Solve the Exact Differential Equation

Question

\begin{equation} (\frac{1}{x}+\frac{1}{x^2}-\frac{y}{x^2+y^2})dx+(ye^y+\frac{x}{x^2+y^2})dy=0 \end{equation} The above differential equation is exact. According to the text book I'm using the formula to solve this differential equation is the following: \begin{equation} f(x,y)=\int_{x_o}^{x}M(x,y)dx+\int_{y_o}^{y}N(x_o,y)dy=c \end{equation} In my lecture notes the solution is the following \begin{equation} ln(x)-\frac{1}{x}-arctan(\frac{x}{y})+ye^y-ey=C \end{equation} When trying to solve assuming $x_o$ be 1 and $y_o$ be 0 I have a remaining arctan function. If I had to guess it would be due to my point $x_o$ and $y_o$, and that it doesn t create a simply connected region.

Answer 1

The correct formula to solve the differential equation is $$ f(x,y)=\int_{x_0}^xM(x',y)\,dx'+\int_{y_0}^yN(x_0,y')\,dy'=C. \tag{1} $$ Proof.

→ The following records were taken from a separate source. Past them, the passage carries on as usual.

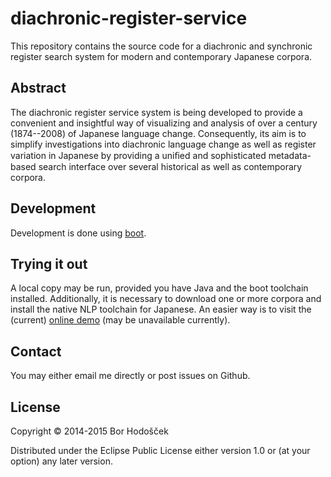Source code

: # diachronic-register-service

This repository contains the source code for a diachronic and synchronic register search system for modern and contemporary Japanese corpora.

##  Abstract

The diachronic register service system is being developed to provide a convenient and insightful way of visualizing and analysis of over a century (1874--2008) of Japanese language change. Consequently, its aim is to simplify investigations into diachronic language change as well as register variation in Japanese by providing a uniﬁed and sophisticated metadata-based search interface over several historical as well as contemporary corpora.

## Development

Development is done using [boot](https://getboot.com).

## Trying it out

A local copy may be run, provided you have Java and the boot toolchain installed. Additionally, it is necessary to download one or more corpora and install the native NLP toolchain for Japanese. An easier way is to visit the (current) [online demo](http://chiron.lang.osaka-u.ac.jp) (may be unavailable currently).

## Contact

You may either email me directly or post issues on Github.

## License

Copyright © 2014-2015 Bor Hodošček

Distributed under the Eclipse Public License either version 1.0 or (at your option) any later version.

Using Leibniz integral rule in $(1)$, we obtain $$ \frac{\partial f}{\partial x}=M(x,y) \tag{2} $$ and \begin{align} \frac{\partial f}{\partial y}&=\int_{x_0}^x\frac{\partial}{\partial y}M(x',y)\,dx'+N(x_0,y) \\ &=\int_{x_0}^x\frac{\partial}{\partial x'}N(x',y)\,dx'+N(x_0,y) \\ &=N(x,y)-N(x_0,y)+N(x_0,y)=N(x,y).\quad\square \phantom{\int} \tag{3} \end{align} Now, let's apply $(1)$ to the given ODE: \begin{align} \int_{x_0}^xM(x',y)\,dx'&=\int_{x_0}^x\left(\frac{1}{x'}+\frac{1}{(x')^2}-\frac{y}{(x')^2+y^2}\right)dx' \\ &=\ln|x|-\frac{1}{x}-\arctan\left(\frac{x}{y}\right) -\ln|x_0|+\frac{1}{x_0}+\arctan\left(\frac{x_0}{y}\right), \tag{4} \\ \int_{y_0}^yN(x_0,y')\,dy'&=\int_{y_0}^y\left(y'e^{y'}+\frac{x_0}{x_0^2+(y')^2}\right)dy' \\ &=(y-1)e^y+\arctan\left(\frac{y}{x_0}\right)-(y_0-1)e^{y_0}-\arctan\left(\frac{y_0}{x_0}\right). \tag{5} \end{align} Substituting $(4)$ and $(5)$ in $(1)$, we get \begin{align} f(x,y)&=\ln|x|-\frac{1}{x}-\arctan\left(\frac{x}{y}\right)+(y-1)e^y \\ &\phantom{=}+\arctan\left(\frac{x_0}{y}\right)+\arctan\left(\frac{y}{x_0}\right)+g(x_0,y_0)=C. \tag{6} \end{align} Since $g(x_0,y_0)$ is a constant, and $$ \arctan\left(\frac{x_0}{y}\right)+\arctan\left(\frac{y}{x_0}\right) =\frac{\pi}{2}, \tag{7} $$ we can rewrite the solution to the ODE as $$ \ln|x|-\frac{1}{x}-\arctan\left(\frac{x}{y}\right)+(y-1)e^y=C', \tag{8} $$ where $C'$ is a new constant.